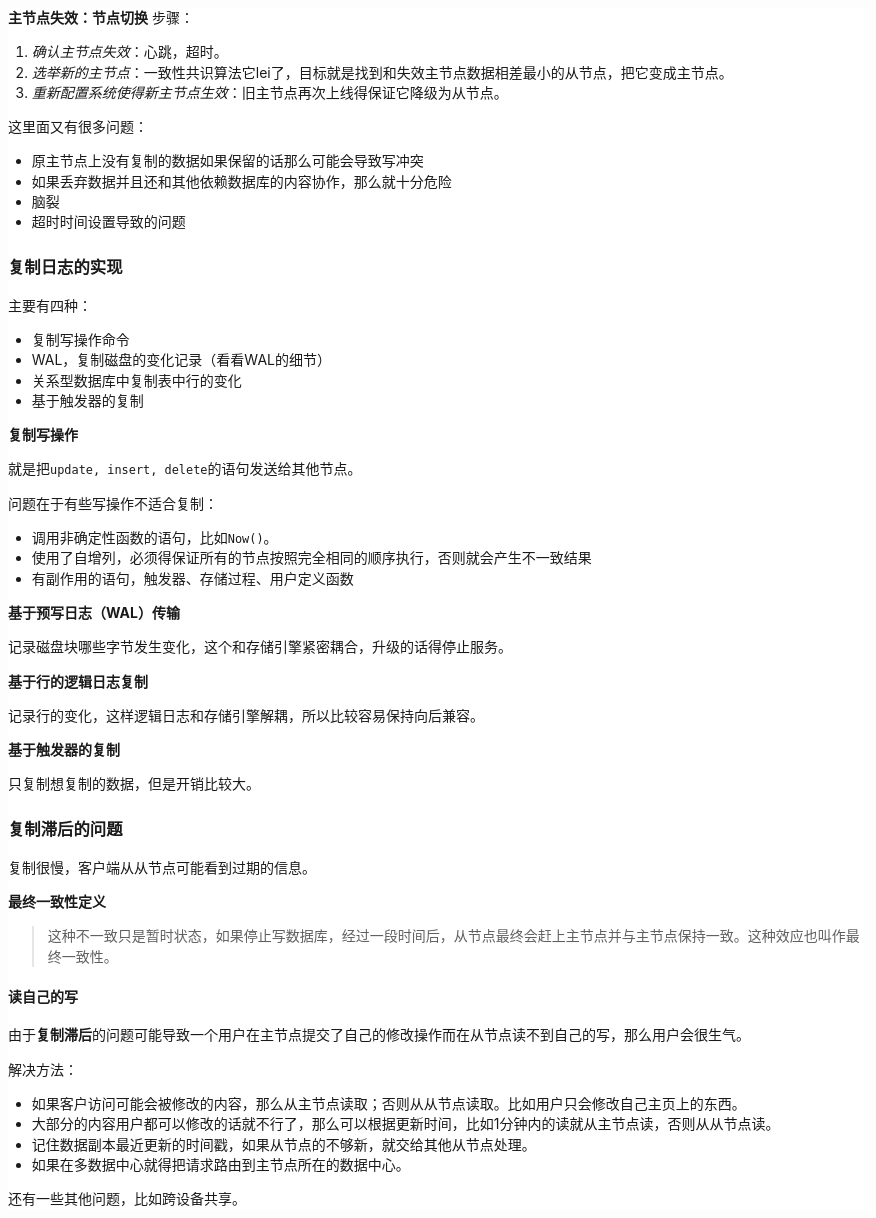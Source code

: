 **主节点失效：节点切换**
步骤：
1. *确认主节点失效*：心跳，超时。
2. *选举新的主节点*：一致性共识算法它lei了，目标就是找到和失效主节点数据相差最小的从节点，把它变成主节点。
3. *重新配置系统使得新主节点生效*：旧主节点再次上线得保证它降级为从节点。

这里面又有很多问题：
- 原主节点上没有复制的数据如果保留的话那么可能会导致写冲突
- 如果丢弃数据并且还和其他依赖数据库的内容协作，那么就十分危险
- 脑裂
- 超时时间设置导致的问题

### 复制日志的实现
主要有四种：
- 复制写操作命令
- WAL，复制磁盘的变化记录（看看WAL的细节）
- 关系型数据库中复制表中行的变化
- 基于触发器的复制

**复制写操作**

就是把`update, insert, delete`的语句发送给其他节点。

问题在于有些写操作不适合复制：
- 调用非确定性函数的语句，比如`Now()`。
- 使用了自增列，必须得保证所有的节点按照完全相同的顺序执行，否则就会产生不一致结果
- 有副作用的语句，触发器、存储过程、用户定义函数

**基于预写日志（WAL）传输**

记录磁盘块哪些字节发生变化，这个和存储引擎紧密耦合，升级的话得停止服务。

**基于行的逻辑日志复制**

记录行的变化，这样逻辑日志和存储引擎解耦，所以比较容易保持向后兼容。

**基于触发器的复制**

只复制想复制的数据，但是开销比较大。

### 复制滞后的问题
复制很慢，客户端从从节点可能看到过期的信息。

**最终一致性定义**
> 这种不一致只是暂时状态，如果停止写数据库，经过一段时间后，从节点最终会赶上主节点并与主节点保持一致。这种效应也叫作最终一致性。

#### 读自己的写
由于**复制滞后**的问题可能导致一个用户在主节点提交了自己的修改操作而在从节点读不到自己的写，那么用户会很生气。

解决方法：
- 如果客户访问可能会被修改的内容，那么从主节点读取；否则从从节点读取。比如用户只会修改自己主页上的东西。
- 大部分的内容用户都可以修改的话就不行了，那么可以根据更新时间，比如1分钟内的读就从主节点读，否则从从节点读。
- 记住数据副本最近更新的时间戳，如果从节点的不够新，就交给其他从节点处理。
- 如果在多数据中心就得把请求路由到主节点所在的数据中心。

还有一些其他问题，比如跨设备共享。
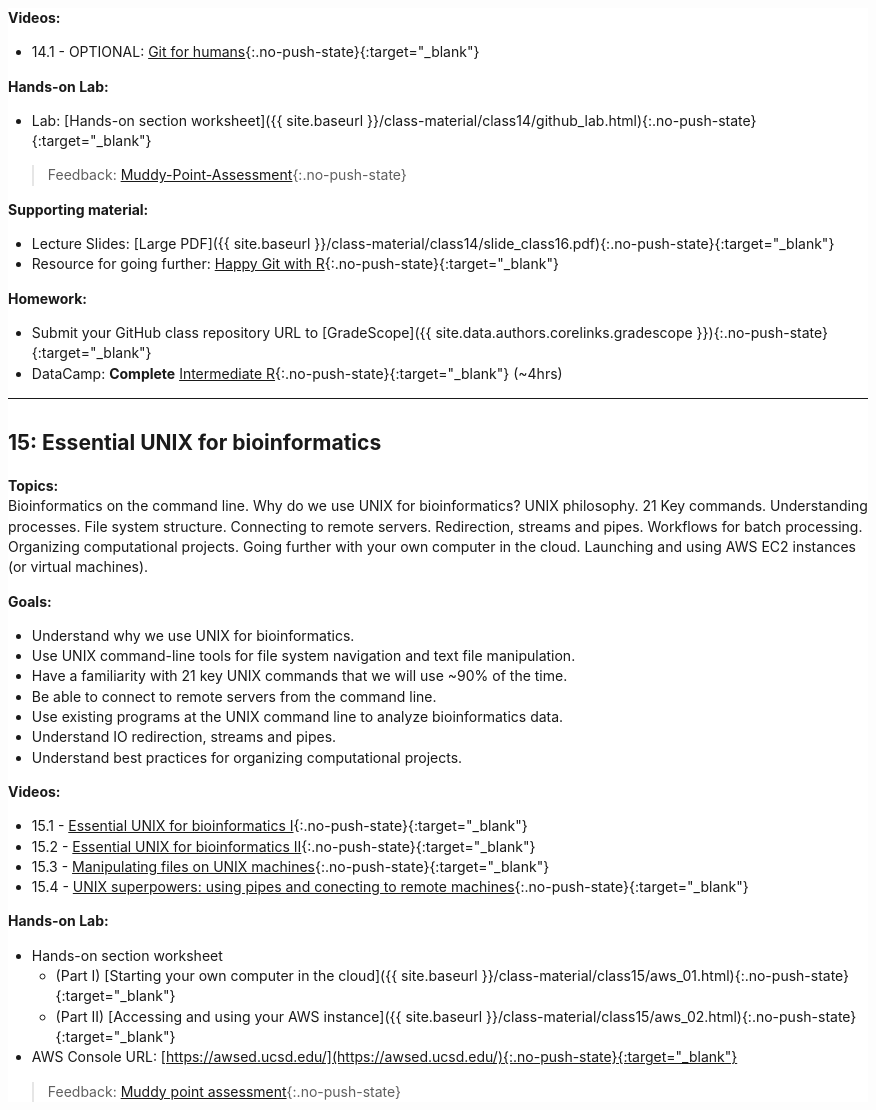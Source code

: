 **Videos:**  
- 14.1 - OPTIONAL: [Git for humans](https://youtu.be/eWxxfttcMts){:.no-push-state}{:target="_blank"}

**Hands-on Lab:**
- Lab: [Hands-on section worksheet]({{ site.baseurl }}/class-material/class14/github_lab.html){:.no-push-state}{:target="_blank"}
> Feedback: [Muddy-Point-Assessment](https://forms.gle/NiBJgDPQAfYyMa9P9){:.no-push-state}

**Supporting material:**
- Lecture Slides: [Large PDF]({{ site.baseurl }}/class-material/class14/slide_class16.pdf){:.no-push-state}{:target="_blank"}
- Resource for going further: [Happy Git with R](https://happygitwithr.com/){:.no-push-state}{:target="_blank"}

**Homework:**   
- Submit your GitHub class repository URL to [GradeScope]({{ site.data.authors.corelinks.gradescope }}){:.no-push-state}{:target="_blank"}
- DataCamp: **Complete** [Intermediate R](https://app.datacamp.com/learn/courses/intermediate-r){:.no-push-state}{:target="_blank"} (~4hrs)


---
<a name="15"></a>
## 15: Essential UNIX for bioinformatics

**Topics:**  
Bioinformatics on the command line. Why do we use UNIX for bioinformatics? UNIX philosophy. 21 Key commands. Understanding processes. File system structure. Connecting to remote servers. Redirection, streams and pipes. Workflows for batch processing. Organizing computational projects. Going further with your own computer in the cloud. Launching and using AWS EC2 instances (or virtual machines). 


**Goals:**  
- Understand why we use UNIX for bioinformatics.
- Use UNIX command-line tools for file system navigation and text file manipulation.
- Have a familiarity with 21 key UNIX commands that we will use ~90% of the time.
- Be able to connect to remote servers from the command line.
- Use existing programs at the UNIX command line to analyze bioinformatics data.
- Understand IO redirection, streams and pipes.
- Understand best practices for organizing computational projects.

**Videos:**
- 15.1 - [Essential UNIX for bioinformatics I](http://youtu.be/qsDzjQm_Wp0){:.no-push-state}{:target="_blank"}
- 15.2 - [Essential UNIX for bioinformatics II](http://youtu.be/11t1GuZB77M){:.no-push-state}{:target="_blank"}
- 15.3 - [Manipulating files on UNIX machines](http://youtu.be/_jVgj6UutwA){:.no-push-state}{:target="_blank"}
- 15.4 - [UNIX superpowers: using pipes and conecting to remote machines](http://youtu.be/AKLha-_IurU){:.no-push-state}{:target="_blank"}

**Hands-on Lab:**
- Hands-on section worksheet
  * (Part I) [Starting your own computer in the cloud]({{ site.baseurl }}/class-material/class15/aws_01.html){:.no-push-state}{:target="_blank"}
  * (Part II) [Accessing and using your AWS instance]({{ site.baseurl }}/class-material/class15/aws_02.html){:.no-push-state}{:target="_blank"}
- AWS Console URL: [https://awsed.ucsd.edu/](https://awsed.ucsd.edu/){:.no-push-state}{:target="_blank"}
> Feedback: [Muddy point assessment](https://forms.gle/cp2wBCHY7RC97QQz6){:.no-push-state}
===
## TASK TO CARRY OUT:
Word for word, copy out each record; do not include pictures.

## SOLUTION:
Source code

: **主节点失效：节点切换**
步骤：
1. *确认主节点失效*：心跳，超时。
2. *选举新的主节点*：一致性共识算法它lei了，目标就是找到和失效主节点数据相差最小的从节点，把它变成主节点。
3. *重新配置系统使得新主节点生效*：旧主节点再次上线得保证它降级为从节点。

这里面又有很多问题：
- 原主节点上没有复制的数据如果保留的话那么可能会导致写冲突
- 如果丢弃数据并且还和其他依赖数据库的内容协作，那么就十分危险
- 脑裂
- 超时时间设置导致的问题

### 复制日志的实现
主要有四种：
- 复制写操作命令
- WAL，复制磁盘的变化记录（看看WAL的细节）
- 关系型数据库中复制表中行的变化
- 基于触发器的复制

**复制写操作**

就是把`update, insert, delete`的语句发送给其他节点。

问题在于有些写操作不适合复制：
- 调用非确定性函数的语句，比如`Now()`。
- 使用了自增列，必须得保证所有的节点按照完全相同的顺序执行，否则就会产生不一致结果
- 有副作用的语句，触发器、存储过程、用户定义函数

**基于预写日志（WAL）传输**

记录磁盘块哪些字节发生变化，这个和存储引擎紧密耦合，升级的话得停止服务。

**基于行的逻辑日志复制**

记录行的变化，这样逻辑日志和存储引擎解耦，所以比较容易保持向后兼容。

**基于触发器的复制**

只复制想复制的数据，但是开销比较大。

### 复制滞后的问题
复制很慢，客户端从从节点可能看到过期的信息。

**最终一致性定义**
> 这种不一致只是暂时状态，如果停止写数据库，经过一段时间后，从节点最终会赶上主节点并与主节点保持一致。这种效应也叫作最终一致性。

#### 读自己的写
由于**复制滞后**的问题可能导致一个用户在主节点提交了自己的修改操作而在从节点读不到自己的写，那么用户会很生气。

解决方法：
- 如果客户访问可能会被修改的内容，那么从主节点读取；否则从从节点读取。比如用户只会修改自己主页上的东西。
- 大部分的内容用户都可以修改的话就不行了，那么可以根据更新时间，比如1分钟内的读就从主节点读，否则从从节点读。
- 记住数据副本最近更新的时间戳，如果从节点的不够新，就交给其他从节点处理。
- 如果在多数据中心就得把请求路由到主节点所在的数据中心。

还有一些其他问题，比如跨设备共享。
Source code

: **Videos:**  
- 14.1 - OPTIONAL: [Git for humans](https://youtu.be/eWxxfttcMts){:.no-push-state}{:target="_blank"}

**Hands-on Lab:**
- Lab: [Hands-on section worksheet]({{ site.baseurl }}/class-material/class14/github_lab.html){:.no-push-state}{:target="_blank"}
> Feedback: [Muddy-Point-Assessment](https://forms.gle/NiBJgDPQAfYyMa9P9){:.no-push-state}

**Supporting material:**
- Lecture Slides: [Large PDF]({{ site.baseurl }}/class-material/class14/slide_class16.pdf){:.no-push-state}{:target="_blank"}
- Resource for going further: [Happy Git with R](https://happygitwithr.com/){:.no-push-state}{:target="_blank"}

**Homework:**   
- Submit your GitHub class repository URL to [GradeScope]({{ site.data.authors.corelinks.gradescope }}){:.no-push-state}{:target="_blank"}
- DataCamp: **Complete** [Intermediate R](https://app.datacamp.com/learn/courses/intermediate-r){:.no-push-state}{:target="_blank"} (~4hrs)


---
<a name="15"></a>
## 15: Essential UNIX for bioinformatics

**Topics:**  
Bioinformatics on the command line. Why do we use UNIX for bioinformatics? UNIX philosophy. 21 Key commands. Understanding processes. File system structure. Connecting to remote servers. Redirection, streams and pipes. Workflows for batch processing. Organizing computational projects. Going further with your own computer in the cloud. Launching and using AWS EC2 instances (or virtual machines). 


**Goals:**  
- Understand why we use UNIX for bioinformatics.
- Use UNIX command-line tools for file system navigation and text file manipulation.
- Have a familiarity with 21 key UNIX commands that we will use ~90% of the time.
- Be able to connect to remote servers from the command line.
- Use existing programs at the UNIX command line to analyze bioinformatics data.
- Understand IO redirection, streams and pipes.
- Understand best practices for organizing computational projects.

**Videos:**
- 15.1 - [Essential UNIX for bioinformatics I](http://youtu.be/qsDzjQm_Wp0){:.no-push-state}{:target="_blank"}
- 15.2 - [Essential UNIX for bioinformatics II](http://youtu.be/11t1GuZB77M){:.no-push-state}{:target="_blank"}
- 15.3 - [Manipulating files on UNIX machines](http://youtu.be/_jVgj6UutwA){:.no-push-state}{:target="_blank"}
- 15.4 - [UNIX superpowers: using pipes and conecting to remote machines](http://youtu.be/AKLha-_IurU){:.no-push-state}{:target="_blank"}

**Hands-on Lab:**
- Hands-on section worksheet
  * (Part I) [Starting your own computer in the cloud]({{ site.baseurl }}/class-material/class15/aws_01.html){:.no-push-state}{:target="_blank"}
  * (Part II) [Accessing and using your AWS instance]({{ site.baseurl }}/class-material/class15/aws_02.html){:.no-push-state}{:target="_blank"}
- AWS Console URL: [https://awsed.ucsd.edu/](https://awsed.ucsd.edu/){:.no-push-state}{:target="_blank"}
> Feedback: [Muddy point assessment](https://forms.gle/cp2wBCHY7RC97QQz6){:.no-push-state}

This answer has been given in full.